PROBLEM: When you repeat the listing, keep every character as it is.

* * *

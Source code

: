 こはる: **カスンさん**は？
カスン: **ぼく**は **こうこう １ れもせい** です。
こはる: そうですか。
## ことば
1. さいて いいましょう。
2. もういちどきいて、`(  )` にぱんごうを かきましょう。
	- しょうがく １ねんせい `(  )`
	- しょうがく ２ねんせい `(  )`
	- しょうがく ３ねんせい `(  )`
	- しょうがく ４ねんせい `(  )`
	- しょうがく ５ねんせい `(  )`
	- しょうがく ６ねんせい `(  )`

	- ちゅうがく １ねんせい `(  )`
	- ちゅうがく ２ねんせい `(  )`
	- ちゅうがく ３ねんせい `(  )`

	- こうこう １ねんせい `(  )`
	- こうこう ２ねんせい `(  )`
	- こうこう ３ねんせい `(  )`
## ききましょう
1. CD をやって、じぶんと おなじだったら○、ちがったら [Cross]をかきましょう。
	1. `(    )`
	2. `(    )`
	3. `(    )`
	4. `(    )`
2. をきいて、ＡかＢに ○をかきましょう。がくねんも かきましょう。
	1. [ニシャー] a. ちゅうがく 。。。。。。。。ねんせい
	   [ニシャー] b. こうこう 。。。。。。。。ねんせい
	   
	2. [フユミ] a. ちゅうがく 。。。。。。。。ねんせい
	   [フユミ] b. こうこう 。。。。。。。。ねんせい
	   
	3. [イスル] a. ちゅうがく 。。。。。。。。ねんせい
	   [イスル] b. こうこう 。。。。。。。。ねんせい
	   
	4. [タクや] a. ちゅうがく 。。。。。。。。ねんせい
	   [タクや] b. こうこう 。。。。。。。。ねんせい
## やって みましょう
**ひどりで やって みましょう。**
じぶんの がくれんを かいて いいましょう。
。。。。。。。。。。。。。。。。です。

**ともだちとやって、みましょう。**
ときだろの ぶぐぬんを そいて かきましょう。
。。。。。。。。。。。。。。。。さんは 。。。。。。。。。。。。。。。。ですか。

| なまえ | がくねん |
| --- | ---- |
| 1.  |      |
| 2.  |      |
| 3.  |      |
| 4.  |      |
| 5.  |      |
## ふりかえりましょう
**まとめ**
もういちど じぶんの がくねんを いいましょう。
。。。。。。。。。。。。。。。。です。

* * *

WRITTEN REPLY:
Source code

: こはる: **カスンさん**は？
カスン: **ぼく**は **こうこう １ れもせい** です。
こはる: そうですか。
## ことば
1. さいて いいましょう。
2. もういちどきいて、`(  )` にぱんごうを かきましょう。
	- しょうがく １ねんせい `(  )`
	- しょうがく ２ねんせい `(  )`
	- しょうがく ３ねんせい `(  )`
	- しょうがく ４ねんせい `(  )`
	- しょうがく ５ねんせい `(  )`
	- しょうがく ６ねんせい `(  )`

	- ちゅうがく １ねんせい `(  )`
	- ちゅうがく ２ねんせい `(  )`
	- ちゅうがく ３ねんせい `(  )`

	- こうこう １ねんせい `(  )`
	- こうこう ２ねんせい `(  )`
	- こうこう ３ねんせい `(  )`
## ききましょう
1. CD をやって、じぶんと おなじだったら○、ちがったら [Cross]をかきましょう。
	1. `(    )`
	2. `(    )`
	3. `(    )`
	4. `(    )`
2. をきいて、ＡかＢに ○をかきましょう。がくねんも かきましょう。
	1. [ニシャー] a. ちゅうがく 。。。。。。。。ねんせい
	   [ニシャー] b. こうこう 。。。。。。。。ねんせい
	   
	2. [フユミ] a. ちゅうがく 。。。。。。。。ねんせい
	   [フユミ] b. こうこう 。。。。。。。。ねんせい
	   
	3. [イスル] a. ちゅうがく 。。。。。。。。ねんせい
	   [イスル] b. こうこう 。。。。。。。。ねんせい
	   
	4. [タクや] a. ちゅうがく 。。。。。。。。ねんせい
	   [タクや] b. こうこう 。。。。。。。。ねんせい
## やって みましょう
**ひどりで やって みましょう。**
じぶんの がくれんを かいて いいましょう。
。。。。。。。。。。。。。。。。です。

**ともだちとやって、みましょう。**
ときだろの ぶぐぬんを そいて かきましょう。
。。。。。。。。。。。。。。。。さんは 。。。。。。。。。。。。。。。。ですか。

| なまえ | がくねん |
| --- | ---- |
| 1.  |      |
| 2.  |      |
| 3.  |      |
| 4.  |      |
| 5.  |      |
## ふりかえりましょう
**まとめ**
もういちど じぶんの がくねんを いいましょう。
。。。。。。。。。。。。。。。。です。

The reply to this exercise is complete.